Election officials say there were no serious issues, encourage people to observe canvassing

NOW: Election officials say there were no serious issues, encourage people to observe canvassing

MILWAUKEE (CBS 58) -- Local elections officials report no major issues on election day or beyond, despite increased scrutiny.

There were a few expected delays due to longer lines or equipment malfunctions, but officials say there are no doubts about the integrity of the election.

There was plenty of drama and excitement in several races Tuesday night, even into Wednesday morning, but the election process itself was relatively quiet. Elections officials say that's a good thing, that the process played out the way it should.

Michelle Hawley is the Director of the Milwaukee County Election Commission. On Wednesday she said there were "No concerns so far. We actually had a smooth election day."

It was a common refrain. Milwaukee County Clerk George Christenson said, "Well the process last night went really smoothly. We're really happy with it."

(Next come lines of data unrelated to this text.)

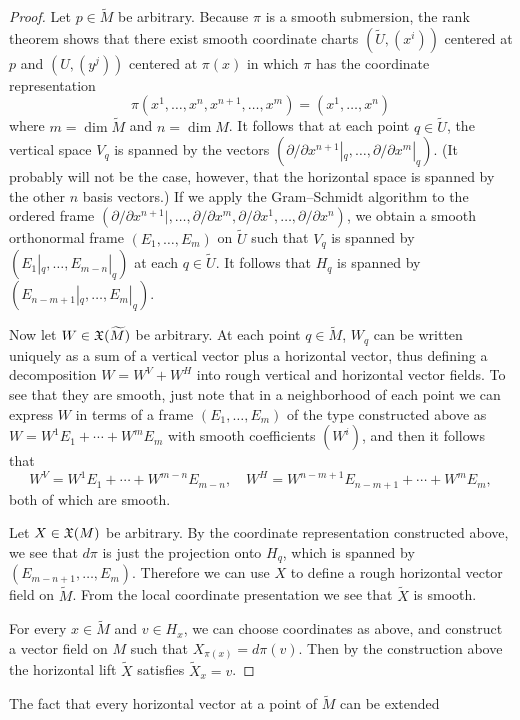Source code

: \begin{proof}
Let $p\in\widetilde{M}$ be arbitrary. Because $\pi$ is a smooth submersion, the rank 
theorem shows that there exist smooth coordinate charts $(\widetilde{U},(x^i))$ 
centered at $p$ and $(U,(y^j))$ centered at $\pi(x)$ in which $\pi$ has the 
coordinate representation
\[\pi(x^1,\dots,x^n,x^{n+1},\dots,x^{m})=(x^1,\dots,x^n)\]
where $m=\dim\widetilde{M}$ and $n=\dim M$. It follows that at each point $q\in\widetilde{U}$, 
the vertical space $V_q$ is spanned by the vectors $(\partial/\partial x^{n+1}|_q,\dots,\partial/\partial x^{m}|_q)$. 
(It probably will not be the case, however, that the horizontal space is 
spanned by the other $n$ basis vectors.) If we apply the Gram–Schmidt algorithm 
to the ordered frame $(\partial/\partial x^{n+1}|,\dots,\partial/\partial x^{m},\partial/\partial x^1,\dots,\partial/\partial x^n)$, 
we obtain a smooth orthonormal frame $(E_1,\dots,E_m)$ on $\widetilde{U}$ 
such that $V_q$ is spanned by $(E_1|_q,\dots,E_{m-n}|_q)$ at each $q\in\widetilde{U}$. It follows that $H_q$ 
is spanned by $(E_{n-m+1}|_q,\dots,E_{m}|_q)$.\par
Now let $W\in\mathfrak{X}(\widetilde{M})$ be arbitrary. At each point $q\in\widetilde{M}$, $W_q$ 
can be written uniquely as a sum of a vertical vector plus a horizontal vector, 
thus defining a decomposition $W=W^V+W^H$ into rough vertical and horizontal 
vector fields. To see that they are smooth, just note that in a neighborhood 
of each point we can express $W$ in terms of a frame $(E_1,\dots,E_m)$ of the 
type constructed above as $W=W^1E_1+\cdots+W^mE_m$ with smooth coefficients $(W^i)$, 
and then it follows that
\[W^V=W^1E_1+\cdots+W^{m-n}E_{m-n},\quad W^H=W^{n-m+1}E_{n-m+1}+\cdots+W^mE_{m},\]
both of which are smooth.\par
Let $X\in\mathfrak{X}(M)$ be arbitrary. By the coordinate representation constructed above, we see that 
$d\pi$ is just the projection onto $H_q$, which is spanned by $(E_{m-n+1},\dots,E_m)$. Therefore 
we can use $X$ to define a rough horizontal vector field on $\widetilde{M}$. From the 
local coordinate presentation we see that $\widetilde{X}$ is smooth.\par
For every $x\in\widetilde{M}$ and $v\in H_x$, we can choose coordinates as above, and construct a 
vector field on $M$ such that $X_{\pi(x)}=d\pi(v)$. Then by the construction above 
the horizontal lift $\widetilde{X}$ satisfies $\widetilde{X}_x=v$.
\end{proof}
The fact that every horizontal vector at a point of $\widetilde{M}$ can be extended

Meagan Wolfe, the Administrator of the Wisconsin Elections Commission said on election night that wasn't by accident. "It went smoothly because of the hard work and the planning of local election officials."

On Wednesday the process shifted from voting to verification. Each municipality delivered its ballots to the county to be stored in secure rooms.

Then starting Thursday, a dozen staffers will start canvassing the returns to verify the results.

Christenson said, "There's a series of checklists that they work through, very detail-oriented. It's of course open to the public."

Milwaukee County has until Nov. 22 to verify local results. The WEC will then certify the statewide results by Dec. 1.

Christenson said, "While maybe some of the excitement of the election night is over, there's still work going on by dedicated election workers here in Milwaukee County and every county in the state."

Officials encourage people to observe the canvassing process. They say they don't mind when people come down, get bored, and then leave, saying it's a sign the process is running smoothly.

Hawley said, "We want to represent the truth of the matter. We have the data, obviously, from the elections to support what the results are."

Officials say the past few years have been tough as they continually battle misinformation, but add their offices remain dedicated to fair and free elections.

Hawley said it's important to "[Have] integrity in the process. Having a loyalty and an honor and a duty to do this job. And I take it extremely seriously."

Every step of the election process has been open to the public, and that continues Thursday when canvassing begins at 9 a.m. Anyone wanting to observe can go to room G-7 in the Milwaukee County Courthouse.